An easy example is this: "Two women, one of them blind, were walking the footpath on the edge of Sandy Bay Caravan park." I suppose everyone will recognize this as the opening sentence of some piece of popular fiction - it's just too obvious what kind of writing this is: the intriguing detail intended to draw us in, combined with the anxiety to get a few names established as quickly as possible. Or, equally suggestive of its source: "Do you get anxious if you can't drink your cups of tea at the same time each day?" Just because it is so easy to identify the character of their source-texts, the decontextualized view exposes these sentences as profoundly artificial, only passing muster within a framework of social conventions. It's surprising how many of the sentences in Darwin, in its pitiless light of decontextualization, reveal themselves as quite badly put together, as if the kind of thing they are attempting is after all rather difficult to achieve. Misspellings and stylistic mishaps glow blandly at us. But it's not only style and syntax that are exposed. Facts reveal themselves as questionable: "Autobiography is notoriously a charter for dissemblance and rationalisation." One becomes pedantic: certainly, autobiography may sometimes dissemble and sometimes rationalize, just as a street may contain a crime, but is the street a charter for crime? Don't we discern behind the tough pose of "notoriously" the timid recognition that "I know some of you people are going to think what I'm saying isn't terribly original"? Vague generalizations, bluffly appropriated assertions, come rolling into view, display a terrible chasm of lost thought, and then disperse into the shallows: "The nature of whole landscapes has been transformed by human-induced vegetation change"; "In these cantos, vast spaces intervene between ruler and subject, giving the relationship an almost iconic quality"; "The medieval artist was a craftsman with no desire for personal expression (the concept would have been meaningless)..."

But would any of these unnaturally magnified flounderings have amounted to anything when the sentences were locked into their original contexts? It's like when you turn the sound down on the box and watch the news: we've all done it, and have all been struck by how mad the whole performance then appears. Are these real insights, or just tactical sniping? Isn't discursive prose, with all of its chasms, nevertheless the only way in which a global community can discourse on science and art and politics at all? So you'd be mad to turn the sound down?
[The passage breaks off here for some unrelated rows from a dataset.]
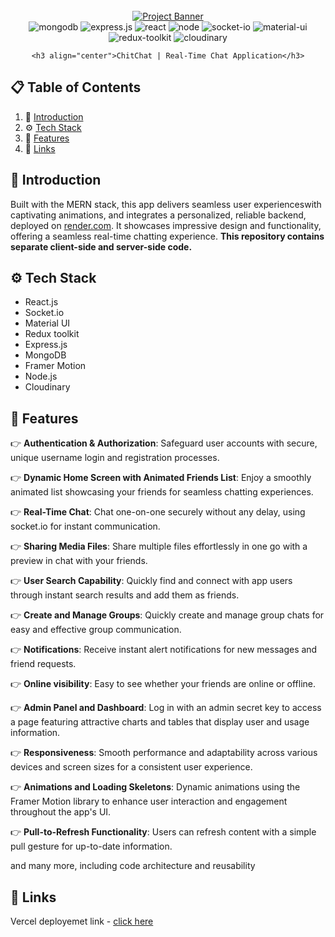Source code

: <div align="center">
  <br />
    <a href="https://chit-chat-tawny.vercel.app" target="_blank">
      <img src="https://cdn.dribbble.com/userupload/2949963/file/original-7c9ff3de823925aa49d4781716e0139d.png?resize=1024x320" alt="Project Banner">
    </a>
  <br />
  <div>
  <img src="https://img.shields.io/badge/MongoDB-4EA94B?style=for-the-badge&logo=mongodb&logoColor=white" alt="mongodb" />
  <img src="https://img.shields.io/badge/Express%20js-000000?style=for-the-badge&logo=express&logoColor=white" alt="express.js" />
  <img src="https://img.shields.io/badge/React-20232A?style=for-the-badge&logo=react&logoColor=61DAFB" alt="react" />
  <img src="https://img.shields.io/badge/Node%20js-339933?style=for-the-badge&logo=nodedotjs&logoColor=white" alt="node" />
  <img src="https://img.shields.io/badge/Socket.io-010101?&style=for-the-badge&logo=Socket.io&logoColor=white" alt="socket-io" />
  <img src="https://img.shields.io/badge/Material%20UI-007FFF?style=for-the-badge&logo=mui&logoColor=white" alt="material-ui" />
  <img src="https://img.shields.io/badge/Redux-593D88?style=for-the-badge&logo=redux&logoColor=white" alt="redux-toolkit" />
  <img src="https://img.shields.io/badge/Cloudinary-3448C5?style=for-the-badge&logo=Cloudinary&logoColor=white" alt="cloudinary" />
  </div>
  
    <h3 align="center">ChitChat | Real-Time Chat Application</h3>
 
</div>

## 📋 <a name="table">Table of Contents</a>

1. 🚀 [Introduction](#introduction)
2. ⚙️ [Tech Stack](#tech-stack)
3. 🔋  [Features](#features)
4. 🔗 [Links](#links)

## <a name="introduction">🚀 Introduction</a>

Built with the MERN stack, this app delivers seamless user experienceswith captivating animations, and integrates a personalized, reliable backend, deployed on [render.com](https://render.com). It showcases impressive design and functionality, offering a seamless real-time chatting experience.
**This repository contains separate client-side and server-side code.**

## <a name="tech-stack">⚙️ Tech Stack</a>

- React.js
- Socket.io
- Material UI
- Redux toolkit
- Express.js
- MongoDB
- Framer Motion
- Node.js
- Cloudinary

## <a name="features">🔋 Features</a>

👉 **Authentication & Authorization**: Safeguard user accounts with secure, unique username login and registration processes.

👉 **Dynamic Home Screen with Animated Friends List**: Enjoy a smoothly animated list showcasing your friends for seamless chatting experiences.

👉 **Real-Time Chat**: Chat one-on-one securely without any delay, using socket.io for instant communication.

👉 **Sharing Media Files**: Share multiple files effortlessly in one go with a preview in chat with your friends.

👉 **User Search Capability**: Quickly find and connect with app users through instant search results and add them as friends.

👉 **Create and Manage Groups**: Quickly create and manage group chats for easy and effective group communication.

👉 **Notifications**: Receive instant alert notifications for new messages and friend requests.

👉 **Online visibility**: Easy to see whether your friends are online or offline.

👉 **Admin Panel and Dashboard**: Log in with an admin secret key to access a page featuring attractive charts and tables that display user and usage information.

👉 **Responsiveness**: Smooth performance and adaptability across various devices and screen sizes for a consistent user experience.

👉 **Animations and Loading Skeletons**: Dynamic animations using the Framer Motion library to enhance user interaction and engagement throughout the app's UI.

👉 **Pull-to-Refresh Functionality**: Users can refresh content with a simple pull gesture for up-to-date information.

and many more, including code architecture and reusability 

## <a name="links">🔗 Links</a>

Vercel deployemet link - [click here](https://chit-chat-tawny.vercel.app)

#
And really, we are talking about only a few of the sentences in Darwin. I don't have, nor do you, any slighting remark to make about, for example, "The strong force is carried by eight particles known as gluons". But the small betrayals mentioned above are nonetheless indicative. While the conventions of discursive prose seek to eliminate gender-markings, class-markings, ethnicity-markings, all the irrelevant particularities of the author, yet we know that the author is so marked and is, in other words, a mere human being. It does not seem simply a good thing that this human provenance is obscured: when the reader's awareness of it is lost, we end up with holy books; with marvellous things like "Homer" and the Bible. But scientific writing, especially, should never thicken into holiness. Darwin, as angry and humane as any of Lopez' writings - as, say, "When You Wish. . ." - compels us to see all discursive prose as thin, hopeful, problematic, heuristic, and uncontrolled: and to see its problems as ours.

*

Note:

The relevance of Lascaux to Darwin, as a paradigm case of the interwoven threads of discovery, admiration and ruin, was well outlined recently in a piece by Clayton Eshleman that I read on Pierre Joris' Nomadics.

Darwin by Tony Lopez was published by Acts of Language, 2009 (ISBN: 978-0-9561844-0-5).